Every line below that holds the word "Biomass" must be listed.

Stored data
****************************************

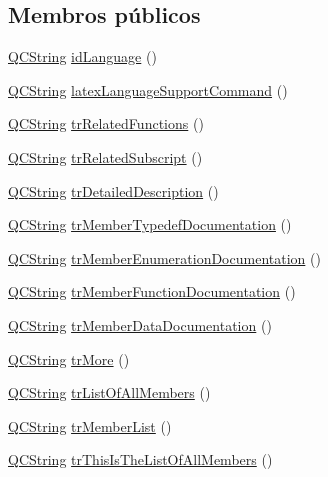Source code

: \subsection*{Membros públicos}
\begin{DoxyCompactItemize}
\item 
\hyperlink{class_q_c_string}{Q\-C\-String} \hyperlink{class_translator_polish_a7de89df4aaf34700ff3db1d056a4f267}{id\-Language} ()
\item 
\hyperlink{class_q_c_string}{Q\-C\-String} \hyperlink{class_translator_polish_a0348bf1d3055ce6a48cf5f68f6fce2c1}{latex\-Language\-Support\-Command} ()
\item 
\hyperlink{class_q_c_string}{Q\-C\-String} \hyperlink{class_translator_polish_a577fc586e534023ef1529208518a994e}{tr\-Related\-Functions} ()
\item 
\hyperlink{class_q_c_string}{Q\-C\-String} \hyperlink{class_translator_polish_ab75e972b3134554de11b07bd64127b78}{tr\-Related\-Subscript} ()
\item 
\hyperlink{class_q_c_string}{Q\-C\-String} \hyperlink{class_translator_polish_abbd0ae4fd49dd1e88f99e03dd19d4e35}{tr\-Detailed\-Description} ()
\item 
\hyperlink{class_q_c_string}{Q\-C\-String} \hyperlink{class_translator_polish_a95ba3c5f2554643a7dc0f3408c2b493d}{tr\-Member\-Typedef\-Documentation} ()
\item 
\hyperlink{class_q_c_string}{Q\-C\-String} \hyperlink{class_translator_polish_acfa422f286e43d1d5c893475aca1e757}{tr\-Member\-Enumeration\-Documentation} ()
\item 
\hyperlink{class_q_c_string}{Q\-C\-String} \hyperlink{class_translator_polish_aea34608536223538051d2155ff75e05e}{tr\-Member\-Function\-Documentation} ()
\item 
\hyperlink{class_q_c_string}{Q\-C\-String} \hyperlink{class_translator_polish_abf6ac59353bc6c466642f7c1919fc3f2}{tr\-Member\-Data\-Documentation} ()
\item 
\hyperlink{class_q_c_string}{Q\-C\-String} \hyperlink{class_translator_polish_a2487804cd36e9995aaadb94275b58fd7}{tr\-More} ()
\item 
\hyperlink{class_q_c_string}{Q\-C\-String} \hyperlink{class_translator_polish_aa4f141f325a7ec448304389833d483d1}{tr\-List\-Of\-All\-Members} ()
\item 
\hyperlink{class_q_c_string}{Q\-C\-String} \hyperlink{class_translator_polish_a26d915bcb2e7e1e206bc6a18f05a7c66}{tr\-Member\-List} ()
\item 
\hyperlink{class_q_c_string}{Q\-C\-String} \hyperlink{class_translator_polish_aa4890a86c6f0232638bedf799b9cd600}{tr\-This\-Is\-The\-List\-Of\-All\-Members} ()

\end{DoxyCompactItemize}
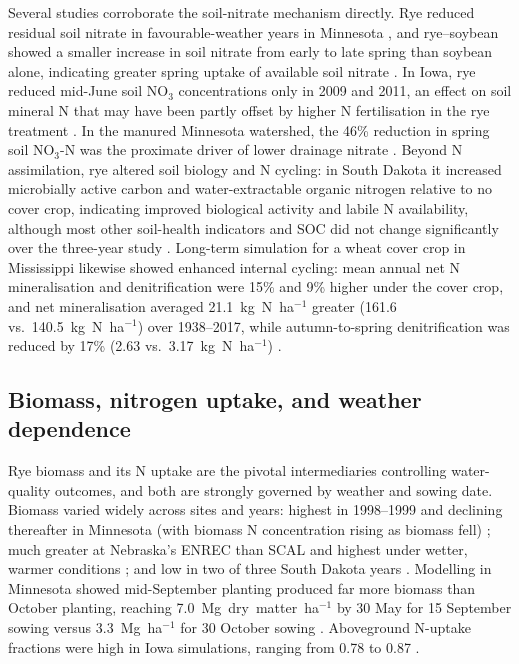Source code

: Several studies corroborate the soil-nitrate mechanism directly. Rye reduced residual soil nitrate in favourable-weather years in Minnesota \parencite{Strock2004}, and rye--soybean showed a smaller increase in soil nitrate from early to late spring than soybean alone, indicating greater spring uptake of available soil nitrate \parencite{Qi2011b}. In Iowa, rye reduced mid-June soil NO$_3$ concentrations only in 2009 and 2011, an effect on soil mineral N that may have been partly offset by higher N fertilisation in the rye treatment \parencite{MartinezFeria2016}. In the manured Minnesota watershed, the 46\% reduction in spring soil NO$_3$-N was the proximate driver of lower drainage nitrate \parencite{Krueger2013}. Beyond N assimilation, rye altered soil biology and N cycling: in South Dakota it increased microbially active carbon and water-extractable organic nitrogen relative to no cover crop, indicating improved biological activity and labile N availability, although most other soil-health indicators and SOC did not change significantly over the three-year study \parencite{Bawa2023}. Long-term simulation for a wheat cover crop in Mississippi likewise showed enhanced internal cycling: mean annual net N mineralisation and denitrification were 15\% and 9\% higher under the cover crop, and net mineralisation averaged 21.1~kg~N~ha$^{-1}$ greater (161.6 vs.\ 140.5~kg~N~ha$^{-1}$) over 1938--2017, while autumn-to-spring denitrification was reduced by 17\% (2.63 vs.\ 3.17~kg~N~ha$^{-1}$) \parencite{Yang2021}.

\subsection{Biomass, nitrogen uptake, and weather dependence}
Rye biomass and its N uptake are the pivotal intermediaries controlling water-quality outcomes, and both are strongly governed by weather and sowing date. Biomass varied widely across sites and years: highest in 1998--1999 and declining thereafter in Minnesota (with biomass N concentration rising as biomass fell) \parencite{Strock2004}; much greater at Nebraska's ENREC than SCAL and highest under wetter, warmer conditions \parencite{Birru2023}; and low in two of three South Dakota years \parencite{Bawa2023}. Modelling in Minnesota showed mid-September planting produced far more biomass than October planting, reaching 7.0~Mg~dry~matter~ha$^{-1}$ by 30 May for 15 September sowing versus 3.3~Mg~ha$^{-1}$ for 30 October sowing \parencite{Feyereisen2006b}. Aboveground N-uptake fractions were high in Iowa simulations, ranging from 0.78 to 0.87 \parencite{Malone2018}.

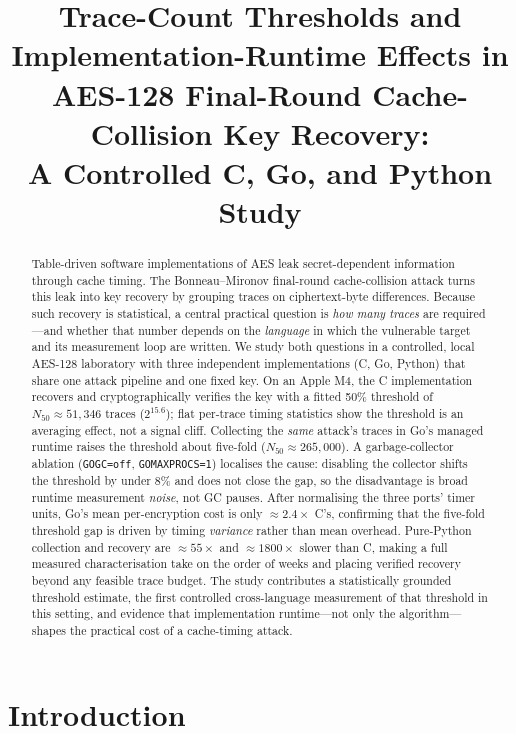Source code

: \documentclass[11pt]{article}
\title{\bfseries Trace-Count Thresholds and Implementation-Runtime Effects in
AES-128 Final-Round Cache-Collision Key Recovery:\\
A Controlled C, Go, and Python Study}
\author{}
\date{}
\begin{document}
\maketitle

\begin{abstract}
\noindent
Table-driven software implementations of AES leak secret-dependent information
through cache timing. The Bonneau--Mironov final-round cache-collision attack
turns this leak into key recovery by grouping traces on ciphertext-byte
differences. Because such recovery is statistical, a central practical question
is \emph{how many traces} are required---and whether that number depends on the
\emph{language} in which the vulnerable target and its measurement loop are
written. We study both questions in a controlled, local AES-128 laboratory with
three independent implementations (C, Go, Python) that share one attack pipeline
and one fixed key. On an Apple M4, the C implementation recovers and
cryptographically verifies the key with a fitted 50\% threshold of
$N_{50}\approx 51{,}346$ traces ($2^{15.6}$); flat per-trace timing statistics
show the threshold is an averaging effect, not a signal cliff. Collecting the
\emph{same} attack's traces in Go's managed runtime raises the threshold about
five-fold ($N_{50}\approx 265{,}000$). A garbage-collector ablation
(\texttt{GOGC=off}, \texttt{GOMAXPROCS=1}) localises the cause: disabling the
collector shifts the threshold by under 8\% and does not close the gap, so the
disadvantage is broad runtime measurement \emph{noise}, not GC pauses. After
normalising the three ports' timer units, Go's mean per-encryption cost is only
$\approx 2.4\times$ C's, confirming that the five-fold threshold gap is driven by
timing \emph{variance} rather than mean overhead. Pure-Python collection and
recovery are $\approx 55\times$ and $\approx 1800\times$ slower than C, making a
full measured characterisation take on the order of weeks and placing verified
recovery beyond any feasible trace budget. The study contributes a
statistically grounded threshold estimate, the first controlled cross-language
measurement of that threshold in this setting, and evidence that implementation
runtime---not only the algorithm---shapes the practical cost of a cache-timing
attack.
\end{abstract}

\section{Introduction}
\label{sec:intro}
\end{document}
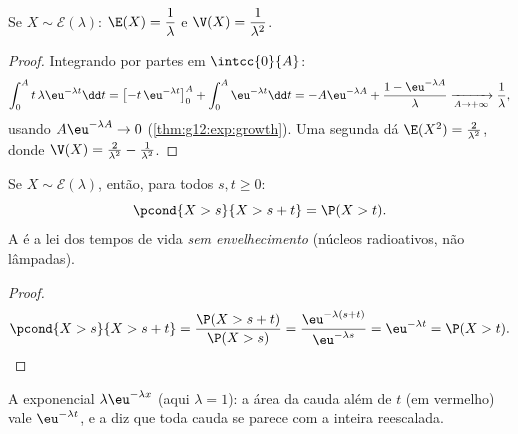 \begin{proposition}\label{prop:g12:contdist:expomoments}
Se $X \sim \mathcal E(\lambda)$:
$\E(X) = \dfrac{1}{\lambda}$ e $\V(X) = \dfrac{1}{\lambda^2}$.
\end{proposition}

\begin{proof}
Integrando por partes em $\intcc{0}{A}$:
\[
\int_0^A t\,\lambda\eu^{-\lambda t}\dd t
= \bigl[-t\,\eu^{-\lambda t}\bigr]_0^A + \int_0^A \eu^{-\lambda t}\dd t
= -A\eu^{-\lambda A} + \frac{1 - \eu^{-\lambda A}}{\lambda}
\xrightarrow[A\to+\infty]{} \frac1\lambda,
\]
usando $A\eu^{-\lambda A} \to 0$ (\cref{thm:g12:exp:growth}). Uma segunda
 dá $\E(X^2) = \frac{2}{\lambda^2}$, donde
$\V(X) = \frac{2}{\lambda^2} - \frac{1}{\lambda^2}$.
\end{proof}

\begin{theorem}\label{thm:g12:contdist:memoryless}
Se $X \sim \mathcal E(\lambda)$, então, para todos $s, t \geq 0$:
\[
\pcond{X > s}{X > s + t} = \P(X > t) .
\]
A  é a lei dos tempos de vida \emph{sem
envelhecimento} (núcleos radioativos, não lâmpadas).
\end{theorem}

\begin{proof}
\[
\pcond{X > s}{X > s+t}
= \frac{\P(X > s + t)}{\P(X > s)}
= \frac{\eu^{-\lambda(s+t)}}{\eu^{-\lambda s}} = \eu^{-\lambda t}
= \P(X > t). \qedhere
\]
\end{proof}

\begin{omfigure}

{\small A  exponencial $\lambda\eu^{-\lambda x}$ (aqui
$\lambda = 1$): a área da cauda além de $t$ (em vermelho) vale
$\eu^{-\lambda t}$, e a  diz que toda cauda se parece
com a  inteira reescalada.}
\end{omfigure}


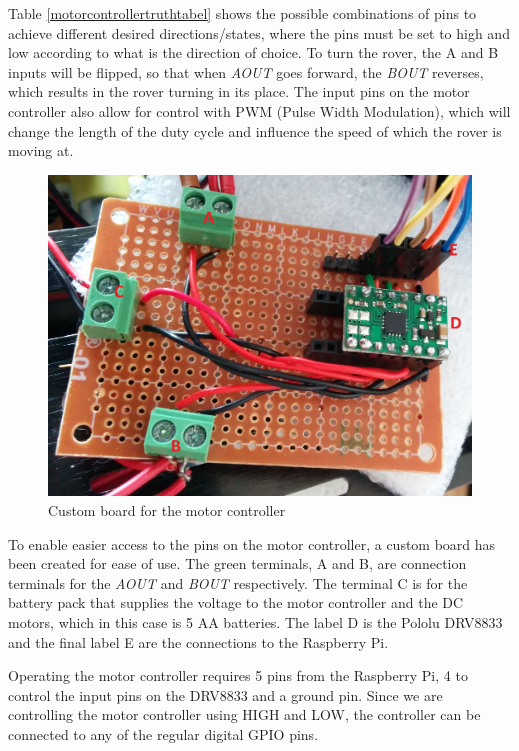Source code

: Table \ref{motorcontrollertruthtabel} shows the possible combinations of pins to achieve different desired directions/states, where the pins must be set to high and low according to what is the direction of choice. To turn the rover, the A and B inputs will be flipped, so that when \textit{AOUT} goes forward, the \textit{BOUT} reverses, which results in the rover turning in its place.
The input pins on the motor controller also allow for control with PWM (Pulse Width Modulation), which will change the length of the duty cycle and influence the speed of which the rover is moving at\cite{DRV8833}.

\begin{figure}[H]
	\centering
	\includegraphics[width=.5\linewidth]{images/labelled.jpg}
	\caption{Custom board for the motor controller}
	\label{fig:customboardmc}	
\end{figure}

To enable easier access to the pins on the motor controller, a custom board has been created for ease of use. The green terminals, A and B, are connection terminals for the \textit{AOUT} and \textit{BOUT} respectively. The terminal C is for the battery pack that supplies the voltage to the motor controller and the DC motors, which in this case is 5 AA batteries. The label D is the Pololu DRV8833 and the final label E are the connections to the Raspberry Pi. 

Operating the motor controller requires 5 pins from the Raspberry Pi, 4 to control the input pins on the DRV8833 and a ground pin. Since we are controlling the motor controller using HIGH and LOW, the controller can be connected to any of the regular digital GPIO pins.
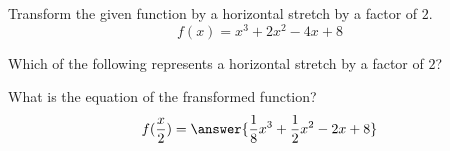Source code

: \documentclass{ximera}
\author{Ivo Terek}
\begin{document}
Transform the given function by a horizontal stretch by a factor of $2$.
\[
f(x)=x^3+2x^2-4x+8
\]
\begin{exercise}
Which of the following represents a horizontal stretch by a factor of $2$?
\begin{multipleChoice}
\end{multipleChoice}
\end{exercise}
\begin{exercise}
What is the equation of the fransformed function?
\[
f(\frac{x}{2})=\answer{\frac{1}{8}x^3+\frac{1}{2}x^2-2x+8}
\]
\end{exercise}
\end{document}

****************************************

Output for this task
\subsection{Biomass, nitrogen uptake, and weather dependence}
Rye biomass and its N uptake are the pivotal intermediaries controlling water-quality outcomes, and both are strongly governed by weather and sowing date. Biomass varied widely across sites and years: highest in 1998--1999 and declining thereafter in Minnesota (with biomass N concentration rising as biomass fell) \parencite{Strock2004}; much greater at Nebraska's ENREC than SCAL and highest under wetter, warmer conditions \parencite{Birru2023}; and low in two of three South Dakota years \parencite{Bawa2023}. Modelling in Minnesota showed mid-September planting produced far more biomass than October planting, reaching 7.0~Mg~dry~matter~ha$^{-1}$ by 30 May for 15 September sowing versus 3.3~Mg~ha$^{-1}$ for 30 October sowing \parencite{Feyereisen2006b}. Aboveground N-uptake fractions were high in Iowa simulations, ranging from 0.78 to 0.87 \parencite{Malone2018}.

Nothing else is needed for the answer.